We recently intervened on behalf of our members in an upstate school district after it tried, not once, but twice, to get families to hand in their homeschool notice of intent (NOI) and Individualized Home Instruction Plans (IHIP) earlier than required.

Officials with the Kenmore-Town of Tonawanda Union Free School District sent the first letter to homeschool families on May 18. It stated that NOIs were due on June 9—three weeks earlier than the earliest deadline set by state regulations.

After we spoke with families and they raised objections with school officials about this wrong date, the district mailed a correction. The follow-up correspondence noted the earliest deadline for submitting the NOI—July 1. However, the district didn’t mention that parents can also submit their NOI within 14 days of beginning their homeschool program in the new school year.

The district also encouraged families to send in paperwork before July 1 to “ensure timely and efficient processing of the required documentation by the district and to allow families sufficient time to develop the IHIP.”

Keep the Focus on Students

We found this attempt to rush families into submitting their homeschool paperwork early especially concerning.

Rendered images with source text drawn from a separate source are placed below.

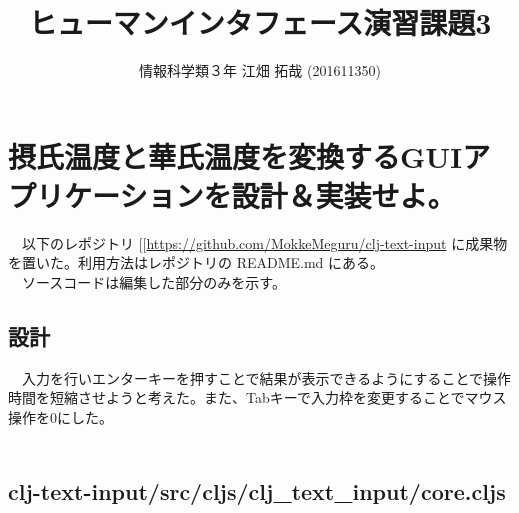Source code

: \documentclass{scrartcl}
\author{情報科学類３年 江畑 拓哉 (201611350)}
\date{}
\title{ヒューマンインタフェース演習課題3}
\begin{document}
\maketitle
\tableofcontents

\section{摂氏温度と華氏温度を変換するGUIアプリケーションを設計＆実装せよ。}
\label{sec:org1b953a8}
　以下のレポジトリ [[\url{https://github.com/MokkeMeguru/clj-text-input} に成果物を置いた。利用方法はレポジトリの README.md にある。\\
　ソースコードは編集した部分のみを示す。\\
\subsection{設計}
\label{sec:org3b69e7c}
　入力を行いエンターキーを押すことで結果が表示できるようにすることで操作時間を短縮させようと考えた。また、Tabキーで入力枠を変更することでマウス操作を0にした。\\

\newpage\\
\subsection{clj-text-input/src/cljs/clj\_text\_input/core.cljs}
\label{sec:orgef27046}
\end{document}
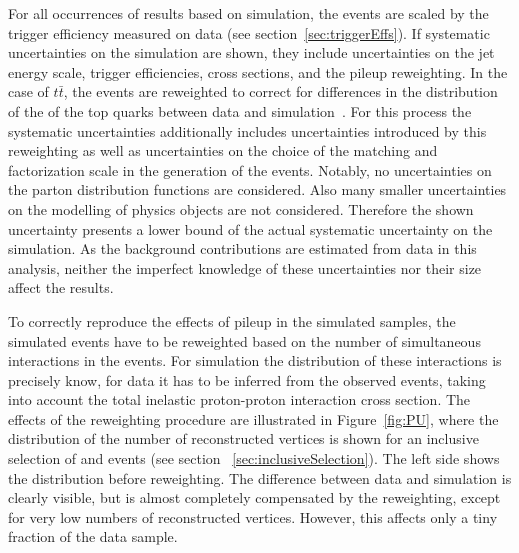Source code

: For all occurrences of results based on simulation, the events are scaled by the trigger efficiency measured on data (see section~\ref{sec:triggerEffs}). If systematic uncertainties on the simulation are shown, they include uncertainties on the jet energy scale, trigger efficiencies, cross sections, and the pileup reweighting. In the case of $t\bar{t}$, the events are reweighted to correct for differences in the distribution of the \pt of the top quarks between data and simulation~\cite{TopReweighting}. For this process the systematic uncertainties additionally includes uncertainties introduced by this reweighting as well as uncertainties on the choice of the matching and factorization scale in the generation of the events. Notably, no uncertainties on the parton distribution functions are considered. Also many smaller uncertainties on the modelling of physics objects are not considered. Therefore the shown uncertainty presents a lower bound of the actual systematic uncertainty on the simulation. As the background contributions are estimated from data in this analysis, neither the imperfect knowledge of these uncertainties nor their size affect the results.

To correctly reproduce the effects of pileup in the simulated samples, the simulated events have to be reweighted based on the number of simultaneous interactions in the events. For simulation the distribution of these interactions is precisely know, for data it has to be inferred from the observed events, taking into account the total inelastic proton-proton interaction cross section. The effects of the reweighting procedure are illustrated in Figure~\ref{fig:PU}, where the distribution of the number of reconstructed vertices is shown for an inclusive selection of \EE and \MM events (see section ~\ref{sec:inclusiveSelection}). The left side shows the distribution before reweighting. The difference between data and simulation is clearly visible, but is almost completely compensated by the reweighting, except for very low numbers of reconstructed vertices. However, this affects only a tiny fraction of the data sample.

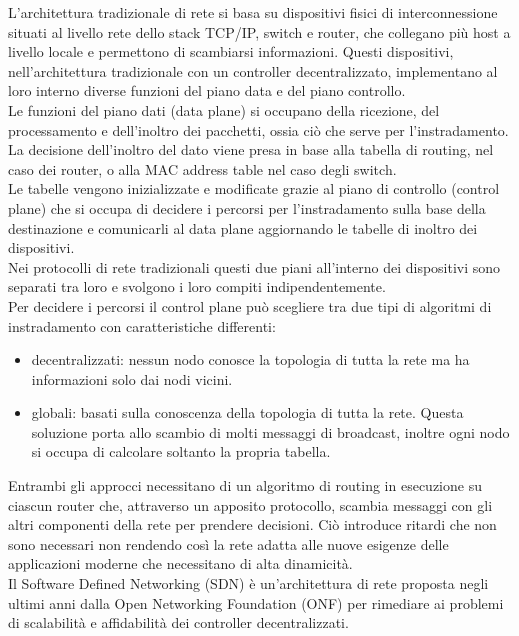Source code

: L'architettura tradizionale di rete si basa su dispositivi fisici di interconnessione situati al livello rete dello stack TCP/IP, switch e router, che collegano più host a livello locale e permettono di scambiarsi informazioni.
Questi dispositivi, nell'architettura tradizionale con un controller decentralizzato, implementano al loro interno diverse funzioni del piano data e del piano controllo. 
\\Le funzioni del piano dati (data plane) si occupano della ricezione, del processamento e dell'inoltro dei pacchetti, ossia ciò che serve per l'instradamento. La decisione dell'inoltro del dato 
viene presa in base alla tabella di routing, nel caso dei router, o alla MAC address table nel caso degli switch. 
\\Le tabelle vengono inizializzate e modificate grazie al piano di controllo (control plane) che si occupa di decidere i percorsi 
per l'instradamento sulla base della destinazione e comunicarli al data plane aggiornando le tabelle di inoltro dei dispositivi. 
\\Nei protocolli di rete tradizionali questi due piani all'interno dei dispositivi sono separati tra loro e svolgono i loro compiti indipendentemente.
\\Per decidere i percorsi il control plane può scegliere tra due tipi di algoritmi di instradamento con caratteristiche differenti: 
\begin{itemize}
\item decentralizzati: nessun nodo conosce la topologia di tutta la rete ma ha informazioni solo dai nodi vicini. 
\item globali: basati sulla conoscenza della topologia di tutta la rete. Questa soluzione
porta allo scambio di molti messaggi di broadcast, inoltre ogni
nodo si occupa di calcolare soltanto la propria tabella.
\end{itemize}
Entrambi gli approcci necessitano di un algoritmo di routing in esecuzione su ciascun router che, attraverso un apposito protocollo, 
scambia messaggi con gli altri componenti della rete per prendere decisioni. 
Ciò introduce ritardi che non sono necessari non rendendo così la rete adatta alle nuove esigenze delle applicazioni moderne che necessitano di alta dinamicità.
\\Il Software Defined Networking (SDN) è un'architettura di rete proposta negli ultimi anni dalla Open Networking Foundation (ONF) \cite{ONF} per rimediare ai problemi di scalabilità e affidabilità dei controller decentralizzati.
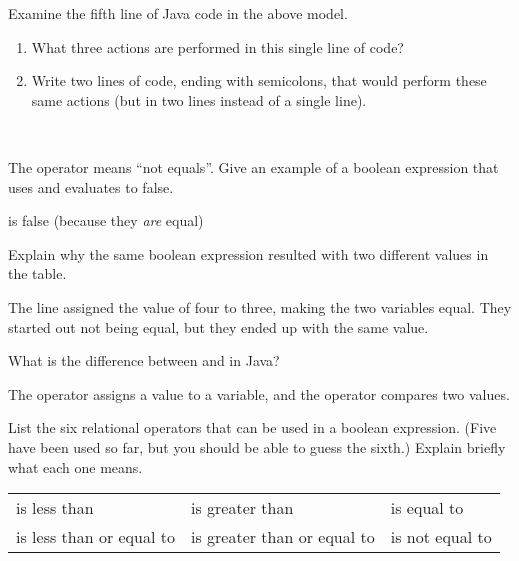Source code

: \Q Examine the fifth line of Java code in the above model.

\begin{enumerate}

\item What three actions are performed in this single line of code?

\item Write two lines of code, ending with semicolons, that would perform these same actions (but in two lines instead of a single line).

 \\

\end{enumerate}


\Q The \java{!=} operator means ``not equals''.
Give an example of a boolean expression that uses \java{!=} and evaluates to false.

\begin{answer}[3em]
 is false (because they {\it are} equal)
\end{answer}


\Q Explain why the same boolean expression  resulted with two different values in the table.

\begin{answer}
The line  assigned the value of four to three, making the two variables equal.
They started out not being equal, but they ended up with the same value.
\end{answer}


\Q What is the difference between \java{=} and \java{==} in Java?

\begin{answer}
The \java{=} operator assigns a value to a variable, and the \java{==} operator compares two values.
\end{answer}


\Q List the six relational operators that can be used in a boolean expression.
(Five have been used so far, but you should be able to guess the sixth.)
Explain briefly what each one means.

\begin{answer}
\begin{tabular}{lll}
\java{<} is less than              & \java{>} is greater than              & \java{==} is equal to     \\
\java{<=} is less than or equal to & \java{>=} is greater than or equal to & \java{!=} is not equal to \\
\end{tabular}
\end{answer}
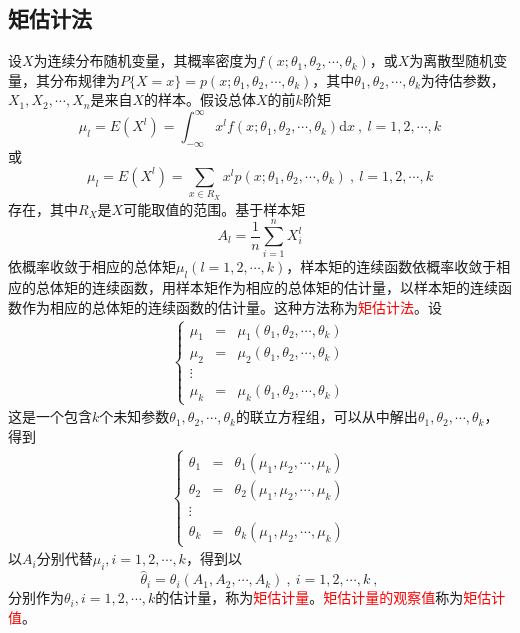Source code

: \documentclass[12pt,a4paper]{article}
\newcommand{\dif}{\mathrm{d}}
\begin{document}
\subsection{矩估计法}
设$X$为连续分布随机变量，其概率密度为$f(x;\theta_1,\theta_2,\cdots,\theta_k)$，或$X$为离散型随机变量，其分布规律为$P\{X=x\}=p(x;\theta_1,\theta_2,\cdots,\theta_k)$，其中$\theta_1,\theta_2,\cdots,\theta_k$为待估参数，$X_1, X_2, \cdots, X_n$是来自$X$的样本。假设总体$X$的前$k$阶矩
\begin{equation*}
\mu_l = E(X^l) = \int_{-\infty}^\infty x^l f(x;\theta_1,\theta_2,\cdots,\theta_k) \dif x ~, ~ l = 1, 2, \cdots, k
\end{equation*}
或
\begin{equation*}
\mu_l = E(X^l) = \sum_{x\in R_X} x^l p(x;\theta_1,\theta_2,\cdots,\theta_k) ~, ~ l = 1, 2, \cdots, k
\end{equation*}
存在，其中$R_X$是$X$可能取值的范围。基于样本矩
\begin{equation*}
A_l = \frac{1}{n}\sum_{i=1}^n X_i^l
\end{equation*}
依概率收敛于相应的总体矩$\mu_l (l = 1, 2, \cdots, k)$，样本矩的连续函数依概率收敛于相应的总体矩的连续函数，用样本矩作为相应的总体矩的估计量，以样本矩的连续函数作为相应的总体矩的连续函数的估计量。这种方法称为\textcolor{red}{矩估计法}。设
\begin{eqnarray*}
\left\{
\begin{aligned}
\mu_1 & = & \mu_1(\theta_1,\theta_2,\cdots,\theta_k) \\
\mu_2 & = & \mu_2(\theta_1,\theta_2,\cdots,\theta_k) \\
\vdots \\
\mu_k & = & \mu_k(\theta_1,\theta_2,\cdots,\theta_k)
\end{aligned}
\right.
\end{eqnarray*}
这是一个包含$k$个未知参数$\theta_1,\theta_2,\cdots,\theta_k$的联立方程组，可以从中解出$\theta_1,\theta_2,\cdots,\theta_k$，得到
\begin{eqnarray*}
\left\{
\begin{aligned}
\theta_1 & = & \theta_1(\mu_1,\mu_2,\cdots,\mu_k) \\
\theta_2 & = & \theta_2(\mu_1,\mu_2,\cdots,\mu_k) \\
\vdots \\
\theta_k & = & \theta_k(\mu_1,\mu_2,\cdots,\mu_k)
\end{aligned}
\right.
\end{eqnarray*}
以$A_i$分别代替$\mu_i, i = 1, 2, \cdots, k$，得到以
\begin{equation*}
\hat{\theta}_i = \theta_i(A_1, A_2, \cdots, A_k) ~, ~ i = 1, 2, \cdots, k ~,
\end{equation*}
分别作为$\theta_i, i = 1, 2, \cdots, k$的估计量，称为\textcolor{red}{矩估计量}。\textcolor{red}{矩估计量的观察值}称为\textcolor{red}{矩估计值}。
\end{document}

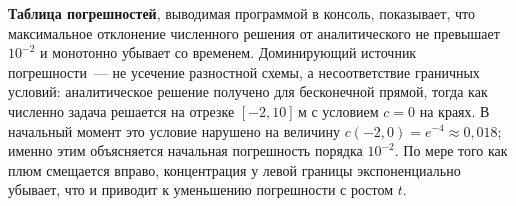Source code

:         \textbf{Таблица погрешностей}, выводимая программой в консоль,
        показывает, что максимальное отклонение численного решения от
        аналитического не превышает $10^{-2}$ и монотонно убывает со временем.
        Доминирующий источник погрешности~--- не усечение разностной схемы,
        а несоответствие граничных условий: аналитическое решение получено для
        бесконечной прямой, тогда как численно задача решается на отрезке $[-2, 10]$\,м
        с условием $c = 0$ на краях.
        В начальный момент это условие нарушено на величину
        $c(-2, 0) = e^{-4} \approx 0{,}018$; именно этим объясняется
        начальная погрешность порядка $10^{-2}$.
        По мере того как плюм смещается вправо, концентрация у левой границы
        экспоненциально убывает, что и приводит к уменьшению погрешности
        с ростом $t$.
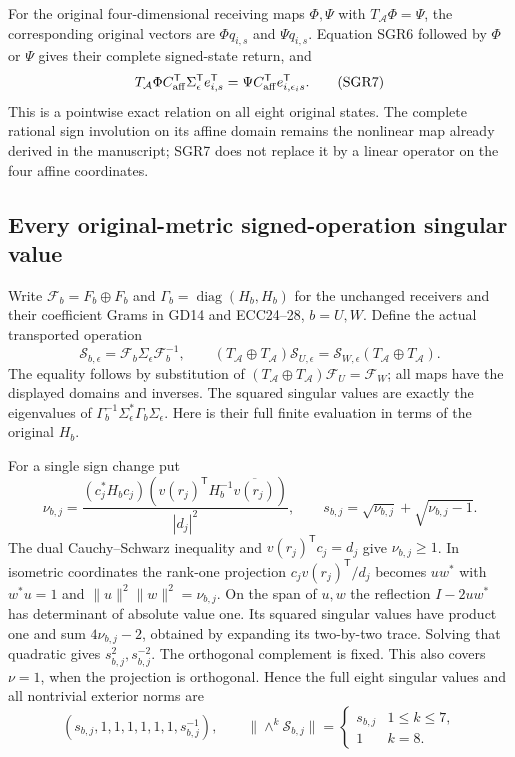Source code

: For the original four-dimensional receiving maps $\Phi,\Psi$ with
$T_{\mathcal A}\Phi=\Psi$, the corresponding original vectors are
$\Phi q_{i,s}$ and $\Psi q_{i,s}$. Equation SGR6 followed by
$\Phi$ or $\Psi$ gives their complete signed-state return, and
\[
 T_{\mathcal A}\Phi C_{\rm aff}^{\mathsf T}
       \Sigma_\epsilon^{\mathsf T}e_{i,s}^{\mathsf T}
 =\Psi C_{\rm aff}^{\mathsf T}e_{i,\epsilon_i s}^{\mathsf T}.
 \tag{SGR7}
\]
This is a pointwise exact relation on all eight original states.
The complete rational sign involution on its affine domain remains
the nonlinear map already derived in the manuscript; SGR7 does not
replace it by a linear operator on the four affine coordinates.

\subsection{Every original-metric signed-operation singular value}
Write $\mathcal F_b=F_b\oplus F_b$ and
$\Gamma_b=\operatorname{diag}(H_b,H_b)$ for the unchanged receivers
and their coefficient Grams in GD14 and ECC24--28, $b=U,W$.
Define the actual transported operation
\[
 \mathscr S_{b,\epsilon}=\mathcal F_b\Sigma_\epsilon\mathcal F_b^{-1},
 \qquad
 (T_{\mathcal A}\oplus T_{\mathcal A})\mathscr S_{U,\epsilon}
   =\mathscr S_{W,\epsilon}(T_{\mathcal A}\oplus T_{\mathcal A}).
 \tag{SGR8}
\]
The equality follows by substitution of
$(T_{\mathcal A}\oplus T_{\mathcal A})\mathcal F_U=\mathcal F_W$;
all maps have the displayed domains and inverses. The squared
singular values are exactly the eigenvalues of
$\Gamma_b^{-1}\Sigma_\epsilon^*\Gamma_b\Sigma_\epsilon$.
Here is their full finite evaluation in terms of the original $H_b$.

For a single sign change put
\[
 \nu_{b,j}=
 \frac{(c_j^*H_bc_j)
        (v(r_j)^{\mathsf T}H_b^{-1}\overline{v(r_j)})}{|d_j|^2},
 \qquad s_{b,j}=\sqrt{\nu_{b,j}}+\sqrt{\nu_{b,j}-1}.
 \tag{SGR9}
\]
The dual Cauchy--Schwarz inequality and $v(r_j)^{\mathsf T}c_j=d_j$
give $\nu_{b,j}\ge1$. In isometric coordinates the rank-one
projection $c_jv(r_j)^{\mathsf T}/d_j$ becomes $uw^*$ with
$w^*u=1$ and $\|u\|^2\|w\|^2=\nu_{b,j}$. On the span of $u,w$
the reflection $I-2uw^*$ has determinant of absolute value one.
Its squared singular values have product one and sum
$4\nu_{b,j}-2$, obtained by expanding its two-by-two trace.
Solving that quadratic gives $s_{b,j}^2,s_{b,j}^{-2}$.
The orthogonal complement is fixed. This also covers $\nu=1$,
when the projection is orthogonal. Hence the full eight singular
values and all nontrivial exterior norms are
\[
 (s_{b,j},1,1,1,1,1,1,s_{b,j}^{-1}),\qquad
 \|\wedge^k\mathscr S_{b,j}\|=
 \begin{cases}s_{b,j}&1\le k\le7,\\1&k=8.\end{cases}
 \tag{SGR10}
\]


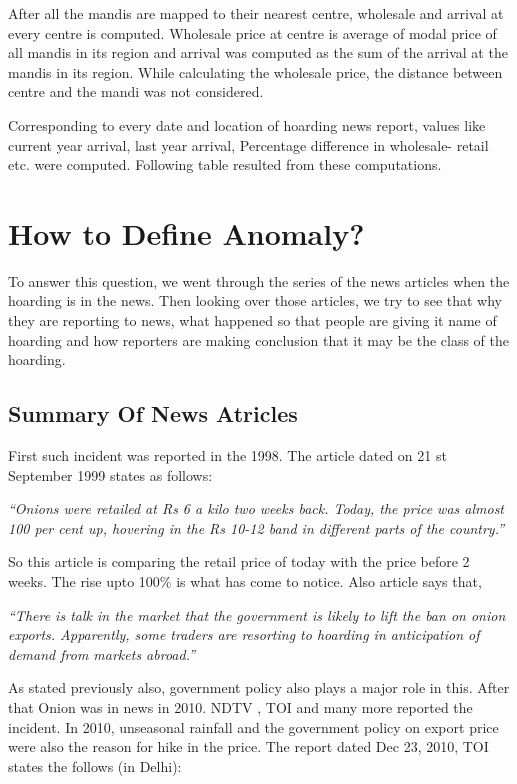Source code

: After all the mandis are mapped to their nearest centre, wholesale and arrival at every centre is computed. Wholesale price at centre is average of modal price of all mandis in its region and arrival was computed as the sum of the arrival at the mandis in its region. While calculating the wholesale price, the distance between centre and the mandi was not considered.

Corresponding to every date and location of hoarding news report, values like current year arrival, last year arrival, Percentage difference in wholesale- retail etc. were computed. Following table resulted from these computations.


\section{How to Define Anomaly?}

To answer this question, we went through the series of the news articles when the hoarding is in the news. Then looking over those articles, we try to see that why they are reporting to news, what happened so that people are giving it name of hoarding and how reporters are making conclusion that it may be the class of the hoarding.

\subsection{Summary Of News Atricles}


First such incident was reported in the 1998. The article \cite{Redif57:online} dated on 21 st September 1999 states as follows:

\textit{ “Onions were retailed at Rs 6 a kilo two weeks back. Today, the price was almost 100 per cent up, hovering in the Rs 10-12 band in different parts of the country.” }

So this article is comparing the retail price of today with the price before 2 weeks. The rise upto 100\% is what has come to notice. Also article says that, 

\textit{“There is talk in the market that the government is likely to lift the ban on onion exports. Apparently, some traders are resorting to hoarding in anticipation of demand from markets abroad.”}

As stated previously also, government policy also plays a major role in this. After that Onion was in news in 2010. NDTV \cite{Whyo17:online}, TOI \cite{Theg44:online} and many more reported the incident. In 2010, unseasonal rainfall and the government policy on export price were also the reason for hike in the price. The report dated Dec 23, 2010, TOI states the follows (in Delhi):

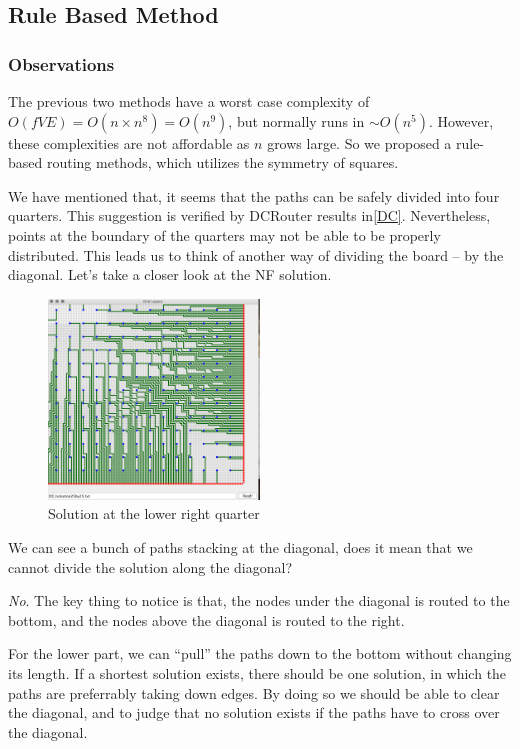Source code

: \documentclass{article}
\begin{document}
\begin{spacing}{1.1}
    \subsection{Rule Based Method}
    \subsubsection{Observations}
    The previous two methods have a worst case complexity of $O(f VE) = O(n \times n^8) = O(n^9)$, but normally runs in $\sim O(n^5)$. However, these complexities are not affordable as $n$ grows large. So we proposed a rule-based routing methods, which utilizes the symmetry of squares.

    We have mentioned that, it seems that the paths can be safely divided into four quarters. This suggestion is verified by DCRouter results in\ref{DC}. Nevertheless, points at the boundary of the quarters may not be able to be properly distributed. This leads us to think of another way
    of dividing the board -- by the diagonal. Let's take a closer look at the NF solution.

    \begin{figure}[H]
        \centering
        \includegraphics[width = 0.5\textwidth]{ove3.png}
        \caption{Solution at the lower right quarter}
        \label{ZOOM}
    \end{figure}

    We can see a bunch of paths stacking at the diagonal, does it mean that we cannot divide the solution along the diagonal?

    \emph{No}. The key thing to notice is that, the nodes under the diagonal is routed to the bottom, and the nodes above the diagonal is routed to the right.

    For the lower part, we can ``pull'' the paths down to the bottom without changing its length. If a shortest solution exists, there should be one solution, in which the paths are preferrably taking down edges. By doing so we should be able to clear the diagonal, and to judge that no solution exists
    if the paths have to cross over the diagonal.


\end{spacing}
\end{document}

Instead of focusing on parents’ efforts to develop customized learning plans that best meet their children’s needs and interests, these letters seemed aimed at easing the administrative burden for district officials.

It’s not that we don’t sympathize. New York requires a lot of homeschool paperwork, and some districts struggle to process it in the time allotted by law.

But until the regulations are changed for the benefit of all, they are what they are, and they can’t be altered on a whim for the convenience of overwhelmed officials.

In fact, New York’s homeschool regulations include flexibility for homeschool families. As mentioned above, parents who are still finalizing their education plans or who begin homeschooling during the traditional school year can submit an NOI after July 1. And the regulations guarantee parents at least four weeks to complete IHIPs.

What really needs to happen is for New York lawmakers to recognize that the success of modern home education shows homeschool families deserve to be empowered, not regulated. Just this year, legislators in Vermont and Ohio attested to this truth by streamlining homeschool laws in their states.

Meanwhile, HSLDA remains happy to help our members navigate the Empire State’s regulations. I promise you, we’ll never tell you we’re too busy to assist.